Step 3: Import the Brush into Photoshop
Open Photoshop, and select the Brush tool in the Tools toolbar.
Select the Brush Tip > Settings (Cog Icon) > Import Brushes
Now locate and select the downloaded .ABR file. The new brush tips will populate the brush tip panel. The new brushes will appear below the originals if you already have preinstalled brushes.
While most custom brushes contain multiple brush tips, some may have only one.
Step 4: Use Your New Brush
Select one of the new brush tips, create a new layer, and either stamp or drag using your mouse to use your new brush.
You can change the color of your brush using the Background and Foreground colors at the bottom of the Tools toolbar.
How to Create Custom Brushes in Photoshop
Step 1: Create a Shape or Pattern
Now that we know how to install new brushes in Photoshop, let’s look at how we can create our own. Let’s create a new brush from an image of a flower. You can also draw or create your shape or pattern from scratch.
To create custom brushes, open a new large Document in Photoshop, ensuring it has a white background.
Drag and drop an image of a flower onto the canvas. Use the Lasso tool to create a quick selection around the flower.
Go to Image > Adjustment > Black and White to turn the image grayscale. You must convert all images, shapes, or patterns to grayscale before being exported as a Custom Brush.
You may also need to add contrast to the image. I like to use a Levels adjustment layer, but you can also use Image > Adjustments > Brightness/Contrast or Curves.
The darker the area on the brush, the more opaque those areas will be on the brush. White will result in complete transparency.
Step 3: Export the Image as a Brush
Crop any excess canvas using the Crop tool and go to Edit > Define Brush Preset.
Finally, name your new brush.
Step 4: Save and Export the Brush
If you’d like to share this brush with other people, select the Brush tool, select the new brush tip, and go to Settings (Cog Icon) > Export Selected Brushes. Your brush will export as an .ABR file that you can share or re-install.

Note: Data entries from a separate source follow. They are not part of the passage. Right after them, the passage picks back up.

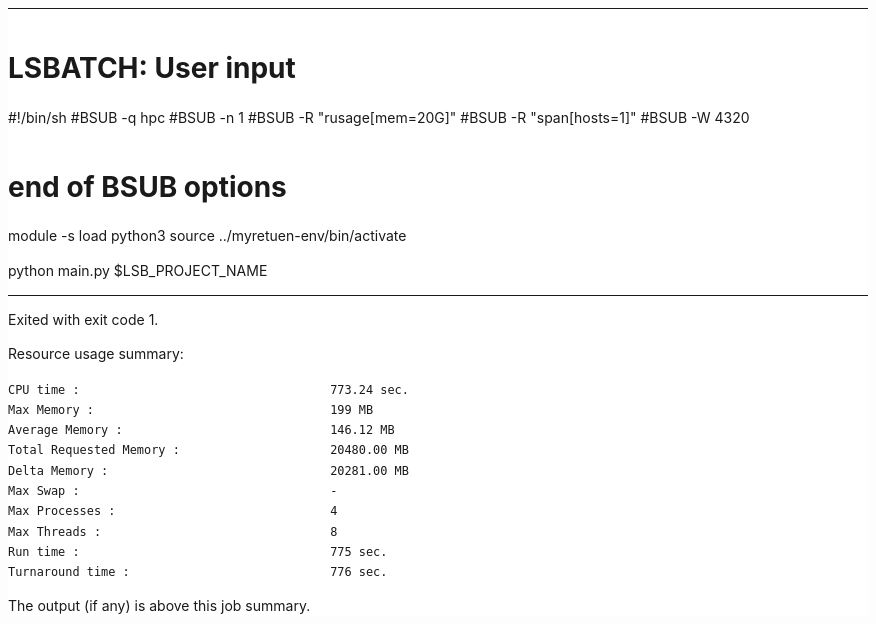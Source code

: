 ------------------------------------------------------------
# LSBATCH: User input
#!/bin/sh
#BSUB -q hpc
#BSUB -n 1
#BSUB -R "rusage[mem=20G]"
#BSUB -R "span[hosts=1]"
#BSUB -W 4320
# end of BSUB options

module -s load python3
source ../myretuen-env/bin/activate

python main.py $LSB_PROJECT_NAME


------------------------------------------------------------

Exited with exit code 1.

Resource usage summary:

    CPU time :                                   773.24 sec.
    Max Memory :                                 199 MB
    Average Memory :                             146.12 MB
    Total Requested Memory :                     20480.00 MB
    Delta Memory :                               20281.00 MB
    Max Swap :                                   -
    Max Processes :                              4
    Max Threads :                                8
    Run time :                                   775 sec.
    Turnaround time :                            776 sec.

The output (if any) is above this job summary.

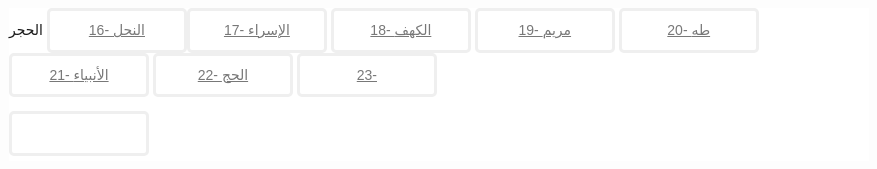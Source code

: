 الحجر</a>&nbsp;<a class="button" href="http://www.alhamdlilah.com/quran/16.html" style="box-sizing: border-box; padding-right: 1.5em; padding-left: 1.5em; border-width: 3px; border-style: solid; border-color: rgb(239, 239, 239); font-variant: inherit; font-weight: 400; font-stretch: inherit; font-size: inherit; line-height: 2.75em; font-family: Changa, sans-serif; transition: background-color 0.2s ease-in-out, color 0.2s ease-in-out, border-color 0.2s ease-in-out; -webkit-appearance: none; background-color: transparent; border-radius: 0.35em; cursor: pointer; display: inline-block; height: calc(2.75em + 6px); min-width: 10em; text-align: center; white-space: nowrap; color: rgb(120, 120, 120) !important;" tppabs="16.html">16- النحل</a><a class="button" href="http://www.alhamdlilah.com/quran/17.html" style="box-sizing: border-box; padding-right: 1.5em; padding-left: 1.5em; border-width: 3px; border-style: solid; border-color: rgb(239, 239, 239); font-variant: inherit; font-weight: 400; font-stretch: inherit; font-size: inherit; line-height: 2.75em; font-family: Changa, sans-serif; transition: background-color 0.2s ease-in-out, color 0.2s ease-in-out, border-color 0.2s ease-in-out; -webkit-appearance: none; background-color: transparent; border-radius: 0.35em; cursor: pointer; display: inline-block; height: calc(2.75em + 6px); min-width: 10em; text-align: center; white-space: nowrap; color: rgb(120, 120, 120) !important;" tppabs="17.html">17- الإسراء</a>&nbsp;<a class="button" href="http://www.alhamdlilah.com/quran/18.html" style="box-sizing: border-box; padding-right: 1.5em; padding-left: 1.5em; border-width: 3px; border-style: solid; border-color: rgb(239, 239, 239); font-variant: inherit; font-weight: 400; font-stretch: inherit; font-size: inherit; line-height: 2.75em; font-family: Changa, sans-serif; transition: background-color 0.2s ease-in-out, color 0.2s ease-in-out, border-color 0.2s ease-in-out; -webkit-appearance: none; background-color: transparent; border-radius: 0.35em; cursor: pointer; display: inline-block; height: calc(2.75em + 6px); min-width: 10em; text-align: center; white-space: nowrap; color: rgb(120, 120, 120) !important;" tppabs="18.html">18- الكهف</a>&nbsp;<a class="button" href="http://www.alhamdlilah.com/quran/19.html" style="box-sizing: border-box; padding-right: 1.5em; padding-left: 1.5em; border-width: 3px; border-style: solid; border-color: rgb(239, 239, 239); font-variant: inherit; font-weight: 400; font-stretch: inherit; font-size: inherit; line-height: 2.75em; font-family: Changa, sans-serif; transition: background-color 0.2s ease-in-out, color 0.2s ease-in-out, border-color 0.2s ease-in-out; -webkit-appearance: none; background-color: transparent; border-radius: 0.35em; cursor: pointer; display: inline-block; height: calc(2.75em + 6px); min-width: 10em; text-align: center; white-space: nowrap; color: rgb(120, 120, 120) !important;" tppabs="19.html">19- مريم</a>&nbsp;<a class="button" href="http://www.alhamdlilah.com/quran/20.html" style="box-sizing: border-box; padding-right: 1.5em; padding-left: 1.5em; border-width: 3px; border-style: solid; border-color: rgb(239, 239, 239); font-variant: inherit; font-weight: 400; font-stretch: inherit; font-size: inherit; line-height: 2.75em; font-family: Changa, sans-serif; transition: background-color 0.2s ease-in-out, color 0.2s ease-in-out, border-color 0.2s ease-in-out; -webkit-appearance: none; background-color: transparent; border-radius: 0.35em; cursor: pointer; display: inline-block; height: calc(2.75em + 6px); min-width: 10em; text-align: center; white-space: nowrap; color: rgb(120, 120, 120) !important;" tppabs="20.html">20- طه</a><a class="button" href="http://www.alhamdlilah.com/quran/21.html" style="box-sizing: border-box; padding-right: 1.5em; padding-left: 1.5em; border-width: 3px; border-style: solid; border-color: rgb(239, 239, 239); font-variant: inherit; font-weight: 400; font-stretch: inherit; font-size: inherit; line-height: 2.75em; font-family: Changa, sans-serif; transition: background-color 0.2s ease-in-out, color 0.2s ease-in-out, border-color 0.2s ease-in-out; -webkit-appearance: none; background-color: transparent; border-radius: 0.35em; cursor: pointer; display: inline-block; height: calc(2.75em + 6px); min-width: 10em; text-align: center; white-space: nowrap; color: rgb(120, 120, 120) !important;" tppabs="21.html">21- الأنبياء</a>&nbsp;<a class="button" href="http://www.alhamdlilah.com/quran/22.html" style="box-sizing: border-box; padding-right: 1.5em; padding-left: 1.5em; border-width: 3px; border-style: solid; border-color: rgb(239, 239, 239); font-variant: inherit; font-weight: 400; font-stretch: inherit; font-size: inherit; line-height: 2.75em; font-family: Changa, sans-serif; transition: background-color 0.2s ease-in-out, color 0.2s ease-in-out, border-color 0.2s ease-in-out; -webkit-appearance: none; background-color: transparent; border-radius: 0.35em; cursor: pointer; display: inline-block; height: calc(2.75em + 6px); min-width: 10em; text-align: center; white-space: nowrap; color: rgb(120, 120, 120) !important;" tppabs="22.html">22- الحج</a>&nbsp;<a class="button" href="http://www.alhamdlilah.com/quran/23.html" style="box-sizing: border-box; padding-right: 1.5em; padding-left: 1.5em; border-width: 3px; border-style: solid; border-color: rgb(239, 239, 239); font-variant: inherit; font-weight: 400; font-stretch: inherit; font-size: inherit; line-height: 2.75em; font-family: Changa, sans-serif; transition: background-color 0.2s ease-in-out, color 0.2s ease-in-out, border-color 0.2s ease-in-out; -webkit-appearance: none; background-color: transparent; border-radius: 0.35em; cursor: pointer; display: inline-block; height: calc(2.75em + 6px); min-width: 10em; text-align: center; white-space: nowrap; color: rgb(120, 120, 120) !important;" tppabs="23.html">23-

If you want to export multiple brushes into the same .ABR file, make sure they are also selected when exporting. Select multiple brushes by holding Ctrl or Command and selecting all of the brushes you want to export.
How to Edit Brush Settings in Photoshop
Step 1: Open Brush Settings
Open the Brush Settings panel by going to Window > Brush Settings.
Step 2: Edit Brush Settings
Let’s look at some of the most common brush settings you may want to change.
Size — The Size will control how large or small your brush is. You can change the Size in Brush Settings and Brush panel by using the given sliders. You can also change the Size of the Brush by using the [ and ] keys.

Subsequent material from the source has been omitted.